At this moment, though, I'm showing my face proudly to a woman wearing a swimsuit with a taco cat on it. We have only recently met, but she's telling me that she's so into my "fade" that she wants to kiss it. Then she does, blowing a raspberry into my cheek so hard that her hat falls off. Neither of us can stop laughing.

"Live Mas!" she yells with the excitement of someone who's never had trouble fully seizing the moment.

"Live Mas!" I shout back without any irony. There is no irony here in Palm Springs, where, for four days only, hundreds of people celebrate their love for Taco Bell.

Here, there's only swimming and hot sauce-themed leisure wear, and the warm pleasant feeling that comes from eating too much and knowing that you're with your own people. Even if the only thing that connects you is a love for a fast food giant that feeds you when you're hammered and shameless at 2 a.m.
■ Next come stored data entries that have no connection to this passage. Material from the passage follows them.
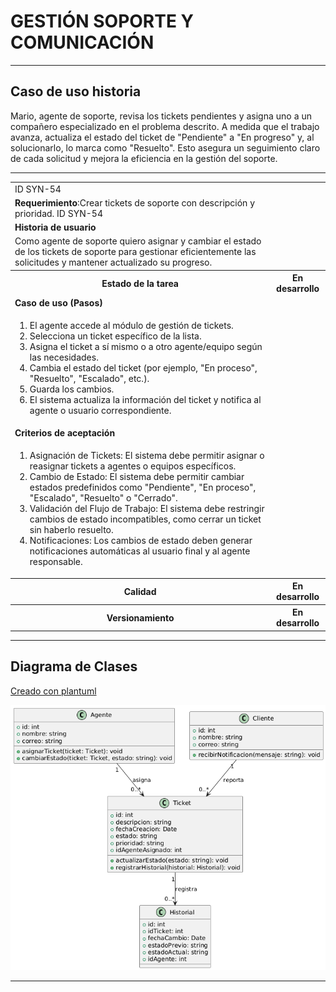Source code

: # GESTIÓN SOPORTE Y COMUNICACIÓN

------

## Caso de uso historia 
Mario, agente de soporte, revisa los tickets pendientes y asigna uno a un compañero especializado en el problema descrito. A medida que el trabajo avanza, actualiza el estado del ticket de "Pendiente" a "En progreso" y, al solucionarlo, lo marca como "Resuelto". Esto asegura un seguimiento claro de cada solicitud y mejora la eficiencia en la gestión del soporte.

---

<table id="customers">
  <tr class="idtext principal">
    <td>ID SYN-54</td>
  </tr>
  <tr class="single text">
    <td><strong>Requerimiento</strong>:Crear tickets de soporte con descripción y prioridad. ID SYN-54</td>
  </tr>
  <tr class="single gray">
    <td><strong>Historia de usuario</strong></td>
  </tr>
  <tr class="single text">
    <td>Como agente de soporte quiero asignar y cambiar el estado de los tickets de soporte para gestionar eficientemente las solicitudes y mantener actualizado su progreso.

</td>
  </tr>
  <tr class="duo">
    <th class="gray"><strong>Estado de la tarea</strong></th>
    <th>En desarrollo</th>
  </tr>
  <tr class="single gray">
    <td><strong>Caso de uso (Pasos)</strong></td>
  </tr>
  <tr class="single text">
    <td>
        <ol>
            <li>El agente accede al módulo de gestión de tickets.</li>
            <li>Selecciona un ticket específico de la lista.</li>
            <li>Asigna el ticket a sí mismo o a otro agente/equipo según las necesidades.</li>
            <li>Cambia el estado del ticket (por ejemplo, "En proceso", "Resuelto", "Escalado", etc.).</li>
            <li>Guarda los cambios.</li>
            <li>El sistema actualiza la información del ticket y notifica al agente o usuario correspondiente.</li>
          </ol>
   </td>
  </tr>
  <tr class="single gray">
    <td><strong>Criterios de aceptación</strong></td>
  </tr>
  <tr class="single text">
    <td>
        <ol>
              <li>Asignación de Tickets: El sistema debe permitir asignar o reasignar tickets a agentes o equipos específicos.</li>
              <li>Cambio de Estado: El sistema debe permitir cambiar estados predefinidos como "Pendiente", "En proceso", "Escalado", "Resuelto" o "Cerrado".</li>
              <li>Validación del Flujo de Trabajo: El sistema debe restringir cambios de estado incompatibles, como cerrar un ticket sin haberlo resuelto.</li>
              <li>Notificaciones: Los cambios de estado deben generar notificaciones automáticas al usuario final y al agente responsable.</li>
            </ol>
 <tr class="duo">
    <th class="gray"><strong>Calidad</strong></th>
    <th>En desarrollo</th>
  </tr>
  <tr class="duo">
    <th class="gray"><strong>Versionamiento</strong></th>
    <th>En desarrollo</th>
  </tr>
</table>


---
## Diagrama de Clases
[Creado con plantuml](https://plantuml.com/es/)

![Image title](./assets/images/syn-56.png)

---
We drank the Baja Blast! My Taco Bell fade and my friend's specialty manicure!Mark Shrayber

What does it mean to Live Mas? This is a question I am forced to ask myself over and over during my 24-hour stay at "The Bell," where I have stowed away as a friend's plus-one. We are, of course, both politely pretending that I'm a full-on guest with all the perks that entails, but we also both know that I wouldn't be here eating unlimited quesadillas poolside without her.

So maybe that's the first thing Live Mas means: To build strong lifelong connections which you can, with some luck, exploit to your benefit. :) :) :)

But this is too cynical an interpretation, because everyone here is so happy. Happy that they've gotten a reservation; happy that they can cool off in a room themed after an iconic Mountain Dew Drink, and happy that they can share their own personal story of what Taco Bell means to them. (Though there's no formal essay contest — I've checked.)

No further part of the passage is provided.